LJUBLJANA – Police fired tear gas and water cannons in Slovenia’s capital on Wednesday at thousands of protesters who oppose tough anti-coronavirus measures in the small European Union nation.
The protesters responded by throwing bottles and other objects at the riot police.
About 10,000 protesters, chanting “Freedom! Freedom!" tried to block a major highway north of Ljubljana when the police intervened, the second such incident in Slovenia within a month.
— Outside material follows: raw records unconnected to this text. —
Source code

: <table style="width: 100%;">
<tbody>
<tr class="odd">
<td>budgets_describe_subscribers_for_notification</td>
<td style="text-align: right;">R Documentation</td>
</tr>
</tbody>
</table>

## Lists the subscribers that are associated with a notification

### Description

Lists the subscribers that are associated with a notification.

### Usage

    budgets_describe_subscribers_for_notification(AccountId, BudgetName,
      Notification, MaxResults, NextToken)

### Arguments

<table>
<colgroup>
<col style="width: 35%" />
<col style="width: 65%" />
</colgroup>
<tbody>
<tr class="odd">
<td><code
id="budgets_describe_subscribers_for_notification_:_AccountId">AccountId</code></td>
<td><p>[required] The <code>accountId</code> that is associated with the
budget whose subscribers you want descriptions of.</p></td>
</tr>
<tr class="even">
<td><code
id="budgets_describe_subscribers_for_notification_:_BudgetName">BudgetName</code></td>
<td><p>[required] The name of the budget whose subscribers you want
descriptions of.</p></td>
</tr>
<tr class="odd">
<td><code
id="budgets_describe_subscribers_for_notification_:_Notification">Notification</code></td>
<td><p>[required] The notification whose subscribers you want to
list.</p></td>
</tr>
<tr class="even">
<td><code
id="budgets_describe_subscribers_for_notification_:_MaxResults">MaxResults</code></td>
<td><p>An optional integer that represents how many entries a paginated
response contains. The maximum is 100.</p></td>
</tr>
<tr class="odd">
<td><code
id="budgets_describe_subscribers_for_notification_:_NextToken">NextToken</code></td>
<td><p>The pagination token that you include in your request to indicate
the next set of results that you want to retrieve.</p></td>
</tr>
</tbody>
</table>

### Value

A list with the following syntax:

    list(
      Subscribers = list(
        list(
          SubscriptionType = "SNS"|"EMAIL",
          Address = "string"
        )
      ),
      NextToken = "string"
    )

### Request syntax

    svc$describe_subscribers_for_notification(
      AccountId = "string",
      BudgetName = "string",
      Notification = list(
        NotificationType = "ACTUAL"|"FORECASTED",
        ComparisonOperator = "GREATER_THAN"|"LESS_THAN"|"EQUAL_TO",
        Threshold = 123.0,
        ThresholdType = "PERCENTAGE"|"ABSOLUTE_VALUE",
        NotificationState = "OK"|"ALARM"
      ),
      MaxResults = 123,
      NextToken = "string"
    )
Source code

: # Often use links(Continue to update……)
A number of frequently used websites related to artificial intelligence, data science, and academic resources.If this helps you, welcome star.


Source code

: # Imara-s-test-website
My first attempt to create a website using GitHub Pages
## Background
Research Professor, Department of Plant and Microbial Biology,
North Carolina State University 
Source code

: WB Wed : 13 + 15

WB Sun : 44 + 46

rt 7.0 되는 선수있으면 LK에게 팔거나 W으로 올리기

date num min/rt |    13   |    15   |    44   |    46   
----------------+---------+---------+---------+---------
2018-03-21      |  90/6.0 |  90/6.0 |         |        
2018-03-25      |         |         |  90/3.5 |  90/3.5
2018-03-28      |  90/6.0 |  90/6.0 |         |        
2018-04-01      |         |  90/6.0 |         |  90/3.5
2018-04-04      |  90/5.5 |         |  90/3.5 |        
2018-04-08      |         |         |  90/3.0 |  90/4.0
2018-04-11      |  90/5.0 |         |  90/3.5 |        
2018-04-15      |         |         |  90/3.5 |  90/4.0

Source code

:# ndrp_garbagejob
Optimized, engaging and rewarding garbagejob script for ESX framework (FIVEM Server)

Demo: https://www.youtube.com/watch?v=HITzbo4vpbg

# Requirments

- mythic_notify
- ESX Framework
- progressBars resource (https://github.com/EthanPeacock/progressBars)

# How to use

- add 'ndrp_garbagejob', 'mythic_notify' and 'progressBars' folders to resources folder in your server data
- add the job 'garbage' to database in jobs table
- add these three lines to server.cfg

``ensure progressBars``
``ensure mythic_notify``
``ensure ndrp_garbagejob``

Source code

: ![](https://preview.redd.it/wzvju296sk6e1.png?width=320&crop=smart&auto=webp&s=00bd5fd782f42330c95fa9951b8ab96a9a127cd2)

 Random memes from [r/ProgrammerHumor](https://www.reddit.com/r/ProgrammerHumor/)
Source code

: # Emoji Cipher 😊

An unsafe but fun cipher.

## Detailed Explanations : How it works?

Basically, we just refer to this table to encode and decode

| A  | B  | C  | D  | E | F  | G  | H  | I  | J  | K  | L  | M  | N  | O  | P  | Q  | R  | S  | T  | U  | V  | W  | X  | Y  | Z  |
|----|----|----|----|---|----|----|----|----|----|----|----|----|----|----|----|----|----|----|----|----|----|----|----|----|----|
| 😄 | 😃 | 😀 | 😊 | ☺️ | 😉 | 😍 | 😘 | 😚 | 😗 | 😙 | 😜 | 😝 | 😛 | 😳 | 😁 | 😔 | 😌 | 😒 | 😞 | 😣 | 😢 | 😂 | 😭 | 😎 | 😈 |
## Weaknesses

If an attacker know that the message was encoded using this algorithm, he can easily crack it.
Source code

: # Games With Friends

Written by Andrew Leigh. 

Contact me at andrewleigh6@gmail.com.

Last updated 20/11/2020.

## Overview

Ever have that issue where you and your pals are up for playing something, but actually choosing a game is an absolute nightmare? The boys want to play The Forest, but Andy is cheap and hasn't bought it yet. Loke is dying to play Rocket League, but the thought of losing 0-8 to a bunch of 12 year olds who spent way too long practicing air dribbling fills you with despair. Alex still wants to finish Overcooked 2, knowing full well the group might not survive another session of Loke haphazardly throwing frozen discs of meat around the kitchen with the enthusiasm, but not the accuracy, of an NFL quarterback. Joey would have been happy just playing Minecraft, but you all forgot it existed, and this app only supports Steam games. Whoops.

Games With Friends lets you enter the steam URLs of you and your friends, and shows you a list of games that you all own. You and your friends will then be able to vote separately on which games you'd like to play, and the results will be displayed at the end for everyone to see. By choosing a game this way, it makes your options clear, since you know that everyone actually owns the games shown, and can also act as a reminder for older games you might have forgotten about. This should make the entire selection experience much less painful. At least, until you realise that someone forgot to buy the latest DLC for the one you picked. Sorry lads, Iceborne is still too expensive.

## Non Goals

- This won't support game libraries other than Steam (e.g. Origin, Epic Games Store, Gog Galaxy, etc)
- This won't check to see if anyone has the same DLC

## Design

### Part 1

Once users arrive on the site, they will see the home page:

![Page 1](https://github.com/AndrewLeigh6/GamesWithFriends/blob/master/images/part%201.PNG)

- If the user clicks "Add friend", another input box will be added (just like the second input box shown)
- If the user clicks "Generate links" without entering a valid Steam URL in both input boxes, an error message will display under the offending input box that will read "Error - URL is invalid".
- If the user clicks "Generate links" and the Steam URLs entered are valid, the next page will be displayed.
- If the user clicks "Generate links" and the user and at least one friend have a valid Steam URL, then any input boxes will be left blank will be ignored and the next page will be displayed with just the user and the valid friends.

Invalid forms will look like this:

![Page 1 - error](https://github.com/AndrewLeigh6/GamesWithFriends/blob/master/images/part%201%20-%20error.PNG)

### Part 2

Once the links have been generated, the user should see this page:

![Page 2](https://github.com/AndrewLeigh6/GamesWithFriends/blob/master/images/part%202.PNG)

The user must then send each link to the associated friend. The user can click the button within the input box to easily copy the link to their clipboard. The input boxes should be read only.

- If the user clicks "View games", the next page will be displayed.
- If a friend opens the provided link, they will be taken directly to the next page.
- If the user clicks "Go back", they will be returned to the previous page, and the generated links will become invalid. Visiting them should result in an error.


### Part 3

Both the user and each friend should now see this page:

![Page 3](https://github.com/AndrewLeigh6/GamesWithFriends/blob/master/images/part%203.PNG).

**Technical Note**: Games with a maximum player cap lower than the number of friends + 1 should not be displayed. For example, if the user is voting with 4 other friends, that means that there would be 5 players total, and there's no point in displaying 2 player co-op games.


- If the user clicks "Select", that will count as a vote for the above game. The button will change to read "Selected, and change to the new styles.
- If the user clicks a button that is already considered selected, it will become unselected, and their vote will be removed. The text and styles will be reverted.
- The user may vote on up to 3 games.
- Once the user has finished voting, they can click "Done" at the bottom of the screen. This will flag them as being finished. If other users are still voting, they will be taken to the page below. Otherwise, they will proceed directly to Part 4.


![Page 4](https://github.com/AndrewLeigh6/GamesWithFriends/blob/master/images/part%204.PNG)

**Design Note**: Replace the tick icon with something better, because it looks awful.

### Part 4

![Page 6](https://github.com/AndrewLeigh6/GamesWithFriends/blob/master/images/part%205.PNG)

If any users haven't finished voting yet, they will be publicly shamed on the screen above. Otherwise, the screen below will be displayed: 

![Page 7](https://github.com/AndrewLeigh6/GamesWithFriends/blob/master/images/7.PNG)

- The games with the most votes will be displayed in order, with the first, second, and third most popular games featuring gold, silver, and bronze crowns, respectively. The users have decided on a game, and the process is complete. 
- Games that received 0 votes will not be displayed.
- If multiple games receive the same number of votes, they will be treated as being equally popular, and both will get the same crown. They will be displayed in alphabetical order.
The protest, organized mostly by groups against the use of COVID-19 vaccine passes, took place as Slovenia suspended the use of the Johnson & Johnson shot on Wednesday while it investigates the death of a 20-year-old woman who had received one.
The suspension of the J&J vaccine will be in place until experts determine whether there was a link between the woman's death from a stroke this week and the vaccine shot she received two weeks earlier, Health Minister Janez Poklukar said.
However, the vaccine's “benefits continue to outweigh the risks,” Poklukar said.
The one-dose J&J vaccine became more popular after Slovenian authorities introduced new requirements for the use of COVID-19 passes, including for going to work in all state-run firms. People must show that they are either fully vaccinated or that they have taken an expensive PCR test.
The government approved the purchase of an additional 100,000 J&J doses from Hungary in response to the growing demand.
The woman who died was the second recipient of the Johnson & Johnson vaccine in Slovenia to have experienced a serious health condition that wasn't COVID-19, the official STA news agency reported. About 120,000 people in Slovenia have received the vaccine.
Earlier at the protest, participants observed a moment of silence for the young woman.
The protesters carried banners reading “Stop Corona Fascism” and demanded equal rights for both those who are vaccinated and those who are not.
“I am here for the future, the future of my kids, future generations, because this craziness needs to be stopped,” protester Katja Zupan said. “If we don’t stand up for ourselves and for mankind, then we are done, we are lost."
Like much of Central and Eastern Europe, Slovenia in recent weeks has seen a rise in new coronavirus infections. The country of 2 million people has fully vaccinated nearly 48% of its population, a smaller share than in many other EU nations.
Slovenia has recommended Johnson & Johnson vaccines for all people over 18, while some countries have limited its use to older people.